WORK REQUIRED: Restate the records that follow word for word; no pictures should appear.

INFORMATION SUPPLIED:
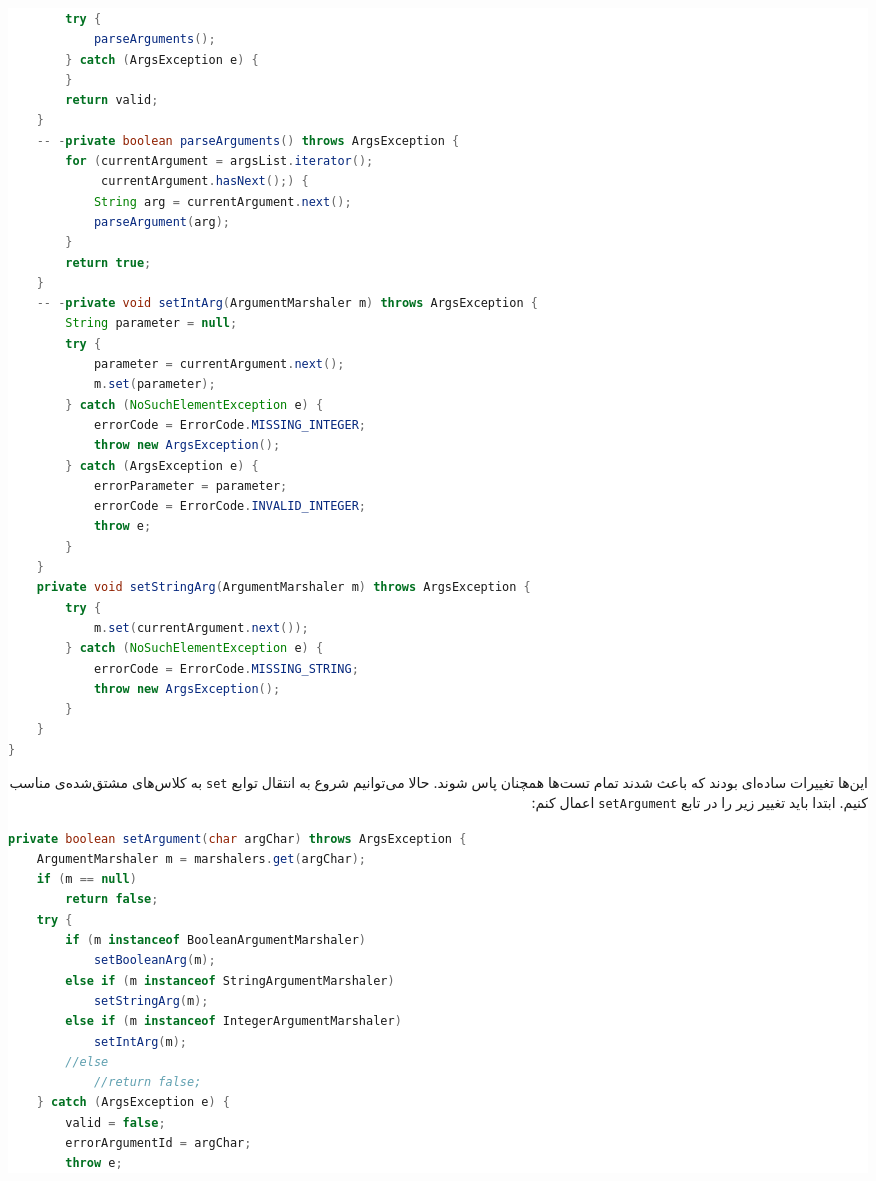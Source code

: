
 ```java
        try {
            parseArguments();
        } catch (ArgsException e) {
        }
        return valid;
    }
    -- -private boolean parseArguments() throws ArgsException {
        for (currentArgument = argsList.iterator();
             currentArgument.hasNext();) {
            String arg = currentArgument.next();
            parseArgument(arg);
        }
        return true;
    }
    -- -private void setIntArg(ArgumentMarshaler m) throws ArgsException {
        String parameter = null;
        try {
            parameter = currentArgument.next();
            m.set(parameter);
        } catch (NoSuchElementException e) {
            errorCode = ErrorCode.MISSING_INTEGER;
            throw new ArgsException();
        } catch (ArgsException e) {
            errorParameter = parameter;
            errorCode = ErrorCode.INVALID_INTEGER;
            throw e;
        }
    }
    private void setStringArg(ArgumentMarshaler m) throws ArgsException {
        try {
            m.set(currentArgument.next());
        } catch (NoSuchElementException e) {
            errorCode = ErrorCode.MISSING_STRING;
            throw new ArgsException();
        }
    }
}
```

<div dir="rtl">

این‌ها تغییرات ساده‌ای بودند که باعث شدند تمام تست‌ها همچنان پاس شوند. حالا می‌توانیم شروع به انتقال توابع `set` به کلاس‌های مشتق‌شده‌ی مناسب کنیم. ابتدا باید تغییر زیر را در تابع `setArgument` اعمال کنم:
</div>

```java
private boolean setArgument(char argChar) throws ArgsException {
    ArgumentMarshaler m = marshalers.get(argChar);
    if (m == null)
        return false;
    try {
        if (m instanceof BooleanArgumentMarshaler)
            setBooleanArg(m);
        else if (m instanceof StringArgumentMarshaler)
            setStringArg(m);
        else if (m instanceof IntegerArgumentMarshaler)
            setIntArg(m);
        //else
            //return false;
    } catch (ArgsException e) {
        valid = false;
        errorArgumentId = argChar;
        throw e;
```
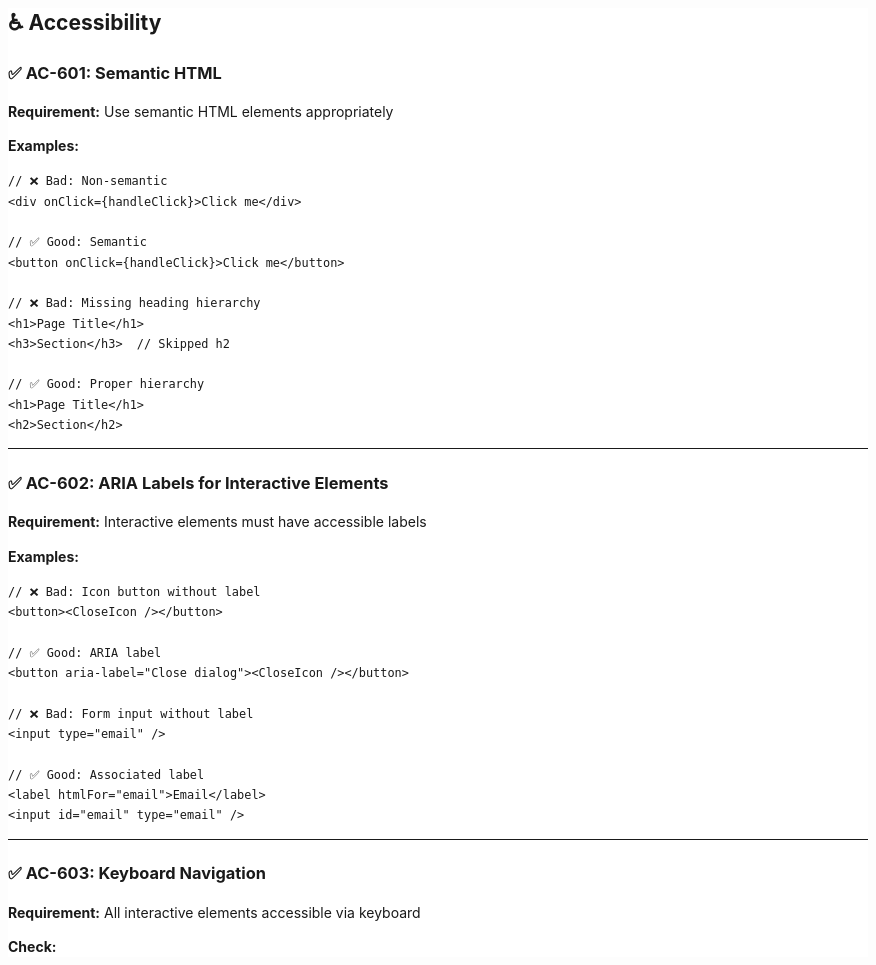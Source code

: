 
## ♿ Accessibility

### ✅ AC-601: Semantic HTML

**Requirement:** Use semantic HTML elements appropriately

**Examples:**

```tsx
// ❌ Bad: Non-semantic
<div onClick={handleClick}>Click me</div>

// ✅ Good: Semantic
<button onClick={handleClick}>Click me</button>

// ❌ Bad: Missing heading hierarchy
<h1>Page Title</h1>
<h3>Section</h3>  // Skipped h2

// ✅ Good: Proper hierarchy
<h1>Page Title</h1>
<h2>Section</h2>
```

---

### ✅ AC-602: ARIA Labels for Interactive Elements

**Requirement:** Interactive elements must have accessible labels

**Examples:**

```tsx
// ❌ Bad: Icon button without label
<button><CloseIcon /></button>

// ✅ Good: ARIA label
<button aria-label="Close dialog"><CloseIcon /></button>

// ❌ Bad: Form input without label
<input type="email" />

// ✅ Good: Associated label
<label htmlFor="email">Email</label>
<input id="email" type="email" />
```

---

### ✅ AC-603: Keyboard Navigation

**Requirement:** All interactive elements accessible via keyboard

**Check:**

OUTPUT:
Source code

:
 ```java
        try {
            parseArguments();
        } catch (ArgsException e) {
        }
        return valid;
    }
    -- -private boolean parseArguments() throws ArgsException {
        for (currentArgument = argsList.iterator();
             currentArgument.hasNext();) {
            String arg = currentArgument.next();
            parseArgument(arg);
        }
        return true;
    }
    -- -private void setIntArg(ArgumentMarshaler m) throws ArgsException {
        String parameter = null;
        try {
            parameter = currentArgument.next();
            m.set(parameter);
        } catch (NoSuchElementException e) {
            errorCode = ErrorCode.MISSING_INTEGER;
            throw new ArgsException();
        } catch (ArgsException e) {
            errorParameter = parameter;
            errorCode = ErrorCode.INVALID_INTEGER;
            throw e;
        }
    }
    private void setStringArg(ArgumentMarshaler m) throws ArgsException {
        try {
            m.set(currentArgument.next());
        } catch (NoSuchElementException e) {
            errorCode = ErrorCode.MISSING_STRING;
            throw new ArgsException();
        }
    }
}
```

<div dir="rtl">

این‌ها تغییرات ساده‌ای بودند که باعث شدند تمام تست‌ها همچنان پاس شوند. حالا می‌توانیم شروع به انتقال توابع `set` به کلاس‌های مشتق‌شده‌ی مناسب کنیم. ابتدا باید تغییر زیر را در تابع `setArgument` اعمال کنم:
</div>

```java
private boolean setArgument(char argChar) throws ArgsException {
    ArgumentMarshaler m = marshalers.get(argChar);
    if (m == null)
        return false;
    try {
        if (m instanceof BooleanArgumentMarshaler)
            setBooleanArg(m);
        else if (m instanceof StringArgumentMarshaler)
            setStringArg(m);
        else if (m instanceof IntegerArgumentMarshaler)
            setIntArg(m);
        //else
            //return false;
    } catch (ArgsException e) {
        valid = false;
        errorArgumentId = argChar;
        throw e;
```
Source code

: 
## ♿ Accessibility

### ✅ AC-601: Semantic HTML

**Requirement:** Use semantic HTML elements appropriately

**Examples:**

```tsx
// ❌ Bad: Non-semantic
<div onClick={handleClick}>Click me</div>

// ✅ Good: Semantic
<button onClick={handleClick}>Click me</button>

// ❌ Bad: Missing heading hierarchy
<h1>Page Title</h1>
<h3>Section</h3>  // Skipped h2

// ✅ Good: Proper hierarchy
<h1>Page Title</h1>
<h2>Section</h2>
```

---

### ✅ AC-602: ARIA Labels for Interactive Elements

**Requirement:** Interactive elements must have accessible labels

**Examples:**

```tsx
// ❌ Bad: Icon button without label
<button><CloseIcon /></button>

// ✅ Good: ARIA label
<button aria-label="Close dialog"><CloseIcon /></button>

// ❌ Bad: Form input without label
<input type="email" />

// ✅ Good: Associated label
<label htmlFor="email">Email</label>
<input id="email" type="email" />
```

---

### ✅ AC-603: Keyboard Navigation

**Requirement:** All interactive elements accessible via keyboard

**Check:**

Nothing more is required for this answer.